• [PROVIDED DATA]
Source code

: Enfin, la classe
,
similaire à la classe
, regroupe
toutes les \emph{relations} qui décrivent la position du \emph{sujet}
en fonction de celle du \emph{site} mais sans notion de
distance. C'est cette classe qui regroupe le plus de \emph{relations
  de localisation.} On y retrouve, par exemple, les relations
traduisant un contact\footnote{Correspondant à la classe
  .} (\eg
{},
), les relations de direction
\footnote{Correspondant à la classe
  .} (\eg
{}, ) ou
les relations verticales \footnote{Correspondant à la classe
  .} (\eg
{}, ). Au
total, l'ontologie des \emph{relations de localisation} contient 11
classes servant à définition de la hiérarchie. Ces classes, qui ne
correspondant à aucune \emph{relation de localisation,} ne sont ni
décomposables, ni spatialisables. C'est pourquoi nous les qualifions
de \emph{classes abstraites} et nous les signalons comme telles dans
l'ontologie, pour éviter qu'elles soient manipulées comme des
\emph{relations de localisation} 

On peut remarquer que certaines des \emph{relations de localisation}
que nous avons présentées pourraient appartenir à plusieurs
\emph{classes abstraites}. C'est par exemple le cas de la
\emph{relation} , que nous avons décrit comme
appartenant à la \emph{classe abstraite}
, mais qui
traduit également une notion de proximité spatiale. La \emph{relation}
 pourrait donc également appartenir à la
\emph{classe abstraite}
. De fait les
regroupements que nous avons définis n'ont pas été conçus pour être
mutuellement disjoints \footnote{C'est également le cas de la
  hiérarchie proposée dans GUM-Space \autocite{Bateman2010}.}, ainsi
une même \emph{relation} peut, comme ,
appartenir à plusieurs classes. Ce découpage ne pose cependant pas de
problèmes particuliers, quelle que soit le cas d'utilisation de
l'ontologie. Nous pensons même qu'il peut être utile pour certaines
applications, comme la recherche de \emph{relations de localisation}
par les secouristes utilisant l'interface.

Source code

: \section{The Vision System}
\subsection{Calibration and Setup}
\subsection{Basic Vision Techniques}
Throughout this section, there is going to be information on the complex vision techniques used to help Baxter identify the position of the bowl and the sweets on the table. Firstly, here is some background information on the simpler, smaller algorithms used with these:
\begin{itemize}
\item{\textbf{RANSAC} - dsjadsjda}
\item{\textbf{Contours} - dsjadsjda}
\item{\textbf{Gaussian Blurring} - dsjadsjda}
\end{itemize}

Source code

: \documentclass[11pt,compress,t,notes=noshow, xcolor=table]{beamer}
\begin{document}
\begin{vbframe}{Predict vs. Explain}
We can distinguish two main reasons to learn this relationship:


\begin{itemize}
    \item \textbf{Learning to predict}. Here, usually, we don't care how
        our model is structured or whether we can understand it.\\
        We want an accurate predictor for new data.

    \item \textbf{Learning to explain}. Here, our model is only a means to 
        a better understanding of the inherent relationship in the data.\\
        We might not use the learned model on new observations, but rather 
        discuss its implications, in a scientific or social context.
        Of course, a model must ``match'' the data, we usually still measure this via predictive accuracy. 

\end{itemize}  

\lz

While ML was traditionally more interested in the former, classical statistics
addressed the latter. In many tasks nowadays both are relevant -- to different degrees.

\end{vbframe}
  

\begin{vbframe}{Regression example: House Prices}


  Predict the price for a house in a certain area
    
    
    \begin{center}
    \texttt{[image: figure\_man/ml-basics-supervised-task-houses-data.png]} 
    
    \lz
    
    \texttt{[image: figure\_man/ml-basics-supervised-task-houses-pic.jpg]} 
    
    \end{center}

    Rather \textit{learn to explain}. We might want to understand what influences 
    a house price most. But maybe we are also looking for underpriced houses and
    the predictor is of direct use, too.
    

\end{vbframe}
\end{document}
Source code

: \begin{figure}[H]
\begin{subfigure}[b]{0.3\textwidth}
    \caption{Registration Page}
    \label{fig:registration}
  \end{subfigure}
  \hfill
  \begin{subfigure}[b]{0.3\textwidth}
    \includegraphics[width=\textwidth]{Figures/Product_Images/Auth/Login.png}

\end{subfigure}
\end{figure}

• [PROBLEM TO SOLVE]
If a line comes after the one containing "comme telles dans", leave it out; set down every line of the data before it, and that line itself, exactly.

• [WRITTEN ANSWER]
Source code

: Enfin, la classe
,
similaire à la classe
, regroupe
toutes les \emph{relations} qui décrivent la position du \emph{sujet}
en fonction de celle du \emph{site} mais sans notion de
distance. C'est cette classe qui regroupe le plus de \emph{relations
  de localisation.} On y retrouve, par exemple, les relations
traduisant un contact\footnote{Correspondant à la classe
  .} (\eg
{},
), les relations de direction
\footnote{Correspondant à la classe
  .} (\eg
{}, ) ou
les relations verticales \footnote{Correspondant à la classe
  .} (\eg
{}, ). Au
total, l'ontologie des \emph{relations de localisation} contient 11
classes servant à définition de la hiérarchie. Ces classes, qui ne
correspondant à aucune \emph{relation de localisation,} ne sont ni
décomposables, ni spatialisables. C'est pourquoi nous les qualifions
de \emph{classes abstraites} et nous les signalons comme telles dans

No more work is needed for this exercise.